### Task goal
Could you repeat all of the entries below word for word, apart from the pictures?
'''
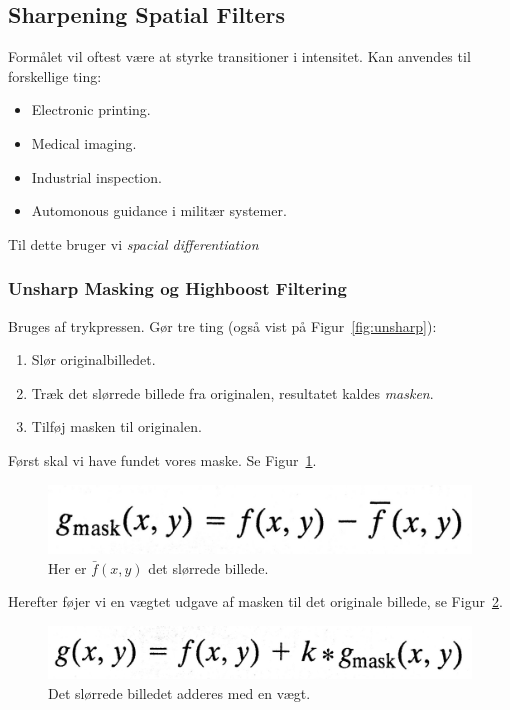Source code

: \subsection{Sharpening Spatial Filters}
Formålet vil oftest være at styrke transitioner i intensitet. Kan anvendes til forskellige ting: 

\begin{itemize}
	\item Electronic printing.
	\item Medical imaging.
	\item Industrial inspection.
	\item Automonous guidance i militær systemer.
\end{itemize}

Til dette bruger vi \textit{spacial differentiation}

\subsubsection{Unsharp Masking og Highboost Filtering}

Bruges af trykpressen. Gør tre ting (også vist på Figur~\ref{fig:unsharp}): 

\begin{enumerate}
	\item Slør originalbilledet.
	\item Træk det slørrede billede fra originalen, resultatet kaldes \textit{masken}.
	\item Tilføj masken til originalen. 
\end{enumerate}

Først skal vi have fundet vores maske. Se Figur~\ref{fig:unsharpeq1}.

\begin{figure}[H]
	\centering
	\includegraphics[width=0.4\linewidth]{figs/spm02/unsharpeq1}
	\caption{Her er $\bar{f}(x,y)$ det slørrede billede.}
	\label{fig:unsharpeq1}
\end{figure}

Herefter føjer vi en vægtet udgave af masken til det originale billede, se Figur~\ref{fig:unsharpeq2}.

\begin{figure}[H]
	\centering
	\includegraphics[width=0.4\linewidth]{figs/spm02/unsharpeq2}
	\caption{Det slørrede billedet adderes med en vægt.}
	\label{fig:unsharpeq2}
\end{figure}

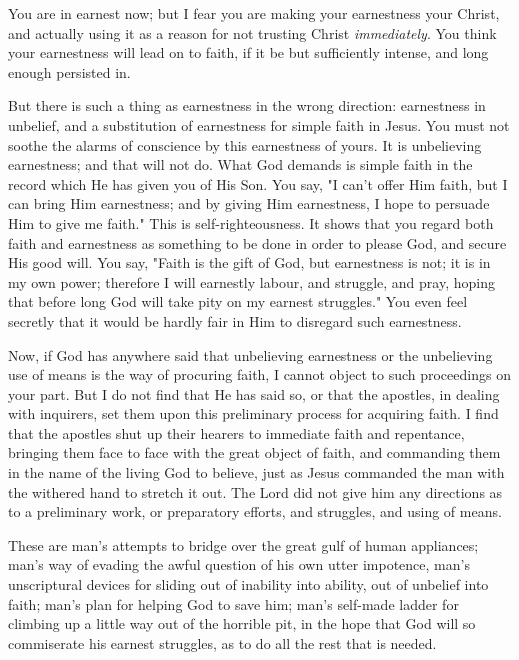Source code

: \documentclass[
]{book}
\begin{document}
You are in earnest now; but I fear you are making your earnestness your Christ, and actually using it as a reason for not trusting Christ \emph{immediately}. You think your earnestness will lead on to faith, if it be but sufficiently intense, and long enough persisted in.

But there is such a thing as earnestness in the wrong direction: earnestness in unbelief, and a substitution of earnestness for simple faith in Jesus. You must not soothe the alarms of conscience by this earnestness of yours. It is unbelieving earnestness; and that will not do. What God demands is simple faith in the record which He has given you of His Son. You say, "I can't offer Him faith, but I can bring Him earnestness; and by giving Him earnestness, I hope to persuade Him to give me faith." This is self-righteousness. It shows that you regard both faith and earnestness as something to be done in order to please God, and secure His good will. You say, "Faith is the gift of God, but earnestness is not; it is in my own power; therefore I will earnestly labour, and struggle, and pray, hoping that before long God will take pity on my earnest struggles." You even feel secretly that it would be hardly fair in Him to disregard such earnestness.

Now, if God has anywhere said that unbelieving earnestness or the unbelieving use of means is the way of procuring faith, I cannot object to such proceedings on your part. But I do not find that He has said so, or that the apostles, in dealing with inquirers, set them upon this preliminary process for acquiring faith. I find that the apostles shut up their hearers to immediate faith and repentance, bringing them face to face with the great object of faith, and commanding them in the name of the living God to believe, just as Jesus commanded the man with the withered hand to stretch it out. The Lord did not give him any directions as to a preliminary work, or preparatory efforts, and struggles, and using of means.

These are man's attempts to bridge over the great gulf of human appliances; man's way of evading the awful question of his own utter impotence, man's unscriptural devices for sliding out of inability into ability, out of unbelief into faith; man's plan for helping God to save him; man's self-made ladder for climbing up a little way out of the horrible pit, in the hope that God will so commiserate his earnest struggles, as to do all the rest that is needed.
\end{document}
'''
### Reply
Source code

: \subsection{Sharpening Spatial Filters}
Formålet vil oftest være at styrke transitioner i intensitet. Kan anvendes til forskellige ting: 

\begin{itemize}
	\item Electronic printing.
	\item Medical imaging.
	\item Industrial inspection.
	\item Automonous guidance i militær systemer.
\end{itemize}

Til dette bruger vi \textit{spacial differentiation}

\subsubsection{Unsharp Masking og Highboost Filtering}

Bruges af trykpressen. Gør tre ting (også vist på Figur~\ref{fig:unsharp}): 

\begin{enumerate}
	\item Slør originalbilledet.
	\item Træk det slørrede billede fra originalen, resultatet kaldes \textit{masken}.
	\item Tilføj masken til originalen. 
\end{enumerate}

Først skal vi have fundet vores maske. Se Figur~\ref{fig:unsharpeq1}.

\begin{figure}[H]
	\centering
	\includegraphics[width=0.4\linewidth]{figs/spm02/unsharpeq1}
	\caption{Her er $\bar{f}(x,y)$ det slørrede billede.}
	\label{fig:unsharpeq1}
\end{figure}

Herefter føjer vi en vægtet udgave af masken til det originale billede, se Figur~\ref{fig:unsharpeq2}.

\begin{figure}[H]
	\centering
	\includegraphics[width=0.4\linewidth]{figs/spm02/unsharpeq2}
	\caption{Det slørrede billedet adderes med en vægt.}
	\label{fig:unsharpeq2}
\end{figure}

Source code

: \documentclass[
]{book}
\begin{document}
You are in earnest now; but I fear you are making your earnestness your Christ, and actually using it as a reason for not trusting Christ \emph{immediately}. You think your earnestness will lead on to faith, if it be but sufficiently intense, and long enough persisted in.

But there is such a thing as earnestness in the wrong direction: earnestness in unbelief, and a substitution of earnestness for simple faith in Jesus. You must not soothe the alarms of conscience by this earnestness of yours. It is unbelieving earnestness; and that will not do. What God demands is simple faith in the record which He has given you of His Son. You say, "I can't offer Him faith, but I can bring Him earnestness; and by giving Him earnestness, I hope to persuade Him to give me faith." This is self-righteousness. It shows that you regard both faith and earnestness as something to be done in order to please God, and secure His good will. You say, "Faith is the gift of God, but earnestness is not; it is in my own power; therefore I will earnestly labour, and struggle, and pray, hoping that before long God will take pity on my earnest struggles." You even feel secretly that it would be hardly fair in Him to disregard such earnestness.

Now, if God has anywhere said that unbelieving earnestness or the unbelieving use of means is the way of procuring faith, I cannot object to such proceedings on your part. But I do not find that He has said so, or that the apostles, in dealing with inquirers, set them upon this preliminary process for acquiring faith. I find that the apostles shut up their hearers to immediate faith and repentance, bringing them face to face with the great object of faith, and commanding them in the name of the living God to believe, just as Jesus commanded the man with the withered hand to stretch it out. The Lord did not give him any directions as to a preliminary work, or preparatory efforts, and struggles, and using of means.

These are man's attempts to bridge over the great gulf of human appliances; man's way of evading the awful question of his own utter impotence, man's unscriptural devices for sliding out of inability into ability, out of unbelief into faith; man's plan for helping God to save him; man's self-made ladder for climbing up a little way out of the horrible pit, in the hope that God will so commiserate his earnest struggles, as to do all the rest that is needed.
\end{document}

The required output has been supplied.